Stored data
+---+

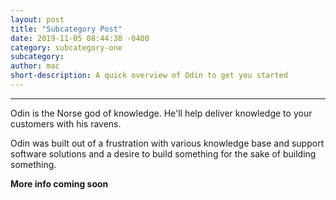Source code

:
 ```yaml
---
layout: post
title: "Subcategory Post"
date: 2019-11-05 08:44:38 -0400
category: subcategory-one
subcategory: 
author: mac
short-description: A quick overview of Odin to get you started
---
```


-----

Odin is the Norse god of knowledge. He'll help deliver knowledge to your customers with his ravens.

Odin was built out of a frustration with various knowledge base and support software solutions and a desire to build something for the sake of building something.

**More info coming soon**
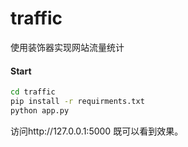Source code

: # traffic
使用装饰器实现网站流量统计
#### Start
```bash
cd traffic
pip install -r requirments.txt
python app.py
```
访问http://127.0.0.1:5000 既可以看到效果。
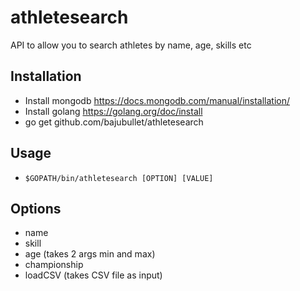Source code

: # athletesearch
API to allow you to search athletes by name, age, skills etc

## Installation
- Install mongodb https://docs.mongodb.com/manual/installation/
- Install golang https://golang.org/doc/install
- go get github.com/bajubullet/athletesearch

## Usage
- ```$GOPATH/bin/athletesearch [OPTION] [VALUE]```

## Options
- name
- skill
- age (takes 2 args min and max)
- championship
- loadCSV (takes CSV file as input)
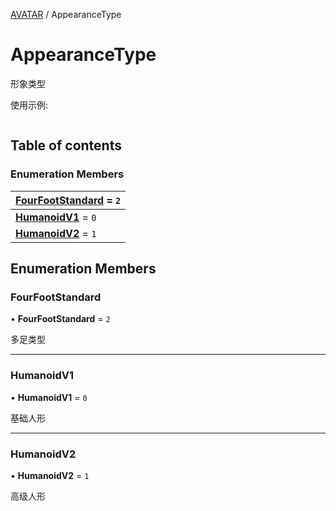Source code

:[AVATAR](../groups/AVATAR.AVATAR.md) / AppearanceType

# AppearanceType <Badge type="tip" text="Enumeration" /> <Score text="AppearanceType" />

形象类型

<span style="font-size: 14px;">

使用示例:

</span>

```ts
```

## Table of contents

### Enumeration Members <Score text="Enumeration" /> 
| **[FourFootStandard](mw.AppearanceType.md#fourfootstandard)** = ``2``  |
| :----- |
| **[HumanoidV1](mw.AppearanceType.md#humanoidv1)** = ``0`` |
| **[HumanoidV2](mw.AppearanceType.md#humanoidv2)** = ``1`` |

## Enumeration Members

### FourFootStandard <Score text="FourFootStandard" /> 

• **FourFootStandard** = ``2``

多足类型

___

### HumanoidV1 <Score text="HumanoidV" /> 

• **HumanoidV1** = ``0``

基础人形

___

### HumanoidV2 <Score text="HumanoidV" /> 

• **HumanoidV2** = ``1``

高级人形
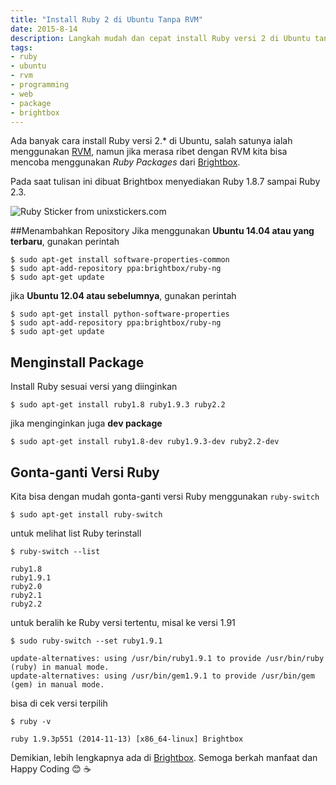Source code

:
 ```yaml
---
title: "Install Ruby 2 di Ubuntu Tanpa RVM"
date: 2015-8-14
description: Langkah mudah dan cepat install Ruby versi 2 di Ubuntu tanpa ribet mengggunakan Ruby Version Manager
tags:
- ruby
- ubuntu
- rvm
- programming
- web
- package
- brightbox
---
```


Ada banyak cara install Ruby versi 2.* di Ubuntu, salah satunya ialah menggunakan [RVM](https://rvm.io/ "RVM"), namun jika merasa ribet dengan RVM kita bisa mencoba menggunakan *Ruby Packages* dari [Brightbox](https://www.brightbox.com/docs/ruby/ubuntu/ "Brightbox").

Pada saat tulisan ini dibuat Brightbox menyediakan Ruby 1.8.7 sampai Ruby 2.3.

![Ruby Sticker from unixstickers.com](https://raw.githubusercontent.com/khoerodin/khoerodin.github.io/master/assets/images/ruby-sticker.jpg "Ruby Sticker from unixstickers.com")

##Menambahkan Repository
Jika menggunakan **Ubuntu 14.04 atau yang terbaru**, gunakan perintah

```
$ sudo apt-get install software-properties-common
$ sudo apt-add-repository ppa:brightbox/ruby-ng
$ sudo apt-get update
```

jika **Ubuntu 12.04 atau sebelumnya**, gunakan perintah

```
$ sudo apt-get install python-software-properties
$ sudo apt-add-repository ppa:brightbox/ruby-ng
$ sudo apt-get update
```

## Menginstall Package
Install Ruby sesuai versi yang diinginkan

```
$ sudo apt-get install ruby1.8 ruby1.9.3 ruby2.2
```

jika menginginkan juga **dev package**

```
$ sudo apt-get install ruby1.8-dev ruby1.9.3-dev ruby2.2-dev
```

## Gonta-ganti Versi Ruby
Kita bisa dengan mudah gonta-ganti versi Ruby menggunakan `ruby-switch`

```
$ sudo apt-get install ruby-switch
```
untuk melihat list Ruby terinstall

```
$ ruby-switch --list

ruby1.8
ruby1.9.1
ruby2.0
ruby2.1
ruby2.2
```
untuk beralih ke Ruby versi tertentu, misal ke versi 1.91

```
$ sudo ruby-switch --set ruby1.9.1

update-alternatives: using /usr/bin/ruby1.9.1 to provide /usr/bin/ruby (ruby) in manual mode.
update-alternatives: using /usr/bin/gem1.9.1 to provide /usr/bin/gem (gem) in manual mode.
```

bisa di cek versi terpilih

```
$ ruby -v

ruby 1.9.3p551 (2014-11-13) [x86_64-linux] Brightbox
```

Demikian, lebih lengkapnya ada di [Brightbox](https://www.brightbox.com/docs/ruby/ubuntu/ "Brightbox"). Semoga berkah manfaat dan Happy Coding :blush: :coffee:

+---+

# Instructions for the task
Repeat the records word for word, skipping pictures.

# Answer box
Source code

:
 ```yaml
---
layout: post
title: "Subcategory Post"
date: 2019-11-05 08:44:38 -0400
category: subcategory-one
subcategory: 
author: mac
short-description: A quick overview of Odin to get you started
---
```


-----

Odin is the Norse god of knowledge. He'll help deliver knowledge to your customers with his ravens.

Odin was built out of a frustration with various knowledge base and support software solutions and a desire to build something for the sake of building something.

**More info coming soon**
Source code

: # traffic
使用装饰器实现网站流量统计
#### Start
```bash
cd traffic
pip install -r requirments.txt
python app.py
```
访问http://127.0.0.1:5000 既可以看到效果。
Source code

: # athletesearch
API to allow you to search athletes by name, age, skills etc

## Installation
- Install mongodb https://docs.mongodb.com/manual/installation/
- Install golang https://golang.org/doc/install
- go get github.com/bajubullet/athletesearch

## Usage
- ```$GOPATH/bin/athletesearch [OPTION] [VALUE]```

## Options
- name
- skill
- age (takes 2 args min and max)
- championship
- loadCSV (takes CSV file as input)
Source code

:[AVATAR](../groups/AVATAR.AVATAR.md) / AppearanceType

# AppearanceType <Badge type="tip" text="Enumeration" /> <Score text="AppearanceType" />

形象类型

<span style="font-size: 14px;">

使用示例:

</span>

```ts
```

## Table of contents

### Enumeration Members <Score text="Enumeration" /> 
| **[FourFootStandard](mw.AppearanceType.md#fourfootstandard)** = ``2``  |
| :----- |
| **[HumanoidV1](mw.AppearanceType.md#humanoidv1)** = ``0`` |
| **[HumanoidV2](mw.AppearanceType.md#humanoidv2)** = ``1`` |

## Enumeration Members

### FourFootStandard <Score text="FourFootStandard" /> 

• **FourFootStandard** = ``2``

多足类型

___

### HumanoidV1 <Score text="HumanoidV" /> 

• **HumanoidV1** = ``0``

基础人形

___

### HumanoidV2 <Score text="HumanoidV" /> 

• **HumanoidV2** = ``1``

高级人形
Source code

:
 ```yaml
---
title: "Install Ruby 2 di Ubuntu Tanpa RVM"
date: 2015-8-14
description: Langkah mudah dan cepat install Ruby versi 2 di Ubuntu tanpa ribet mengggunakan Ruby Version Manager
tags:
- ruby
- ubuntu
- rvm
- programming
- web
- package
- brightbox
---
```


Ada banyak cara install Ruby versi 2.* di Ubuntu, salah satunya ialah menggunakan [RVM](https://rvm.io/ "RVM"), namun jika merasa ribet dengan RVM kita bisa mencoba menggunakan *Ruby Packages* dari [Brightbox](https://www.brightbox.com/docs/ruby/ubuntu/ "Brightbox").

Pada saat tulisan ini dibuat Brightbox menyediakan Ruby 1.8.7 sampai Ruby 2.3.

![Ruby Sticker from unixstickers.com](https://raw.githubusercontent.com/khoerodin/khoerodin.github.io/master/assets/images/ruby-sticker.jpg "Ruby Sticker from unixstickers.com")

##Menambahkan Repository
Jika menggunakan **Ubuntu 14.04 atau yang terbaru**, gunakan perintah

```
$ sudo apt-get install software-properties-common
$ sudo apt-add-repository ppa:brightbox/ruby-ng
$ sudo apt-get update
```

jika **Ubuntu 12.04 atau sebelumnya**, gunakan perintah

```
$ sudo apt-get install python-software-properties
$ sudo apt-add-repository ppa:brightbox/ruby-ng
$ sudo apt-get update
```

## Menginstall Package
Install Ruby sesuai versi yang diinginkan

```
$ sudo apt-get install ruby1.8 ruby1.9.3 ruby2.2
```

jika menginginkan juga **dev package**

```
$ sudo apt-get install ruby1.8-dev ruby1.9.3-dev ruby2.2-dev
```

## Gonta-ganti Versi Ruby
Kita bisa dengan mudah gonta-ganti versi Ruby menggunakan `ruby-switch`

```
$ sudo apt-get install ruby-switch
```
untuk melihat list Ruby terinstall

```
$ ruby-switch --list

ruby1.8
ruby1.9.1
ruby2.0
ruby2.1
ruby2.2
```
untuk beralih ke Ruby versi tertentu, misal ke versi 1.91

```
$ sudo ruby-switch --set ruby1.9.1

update-alternatives: using /usr/bin/ruby1.9.1 to provide /usr/bin/ruby (ruby) in manual mode.
update-alternatives: using /usr/bin/gem1.9.1 to provide /usr/bin/gem (gem) in manual mode.
```

bisa di cek versi terpilih

```
$ ruby -v

ruby 1.9.3p551 (2014-11-13) [x86_64-linux] Brightbox
```

Demikian, lebih lengkapnya ada di [Brightbox](https://www.brightbox.com/docs/ruby/ubuntu/ "Brightbox"). Semoga berkah manfaat dan Happy Coding :blush: :coffee:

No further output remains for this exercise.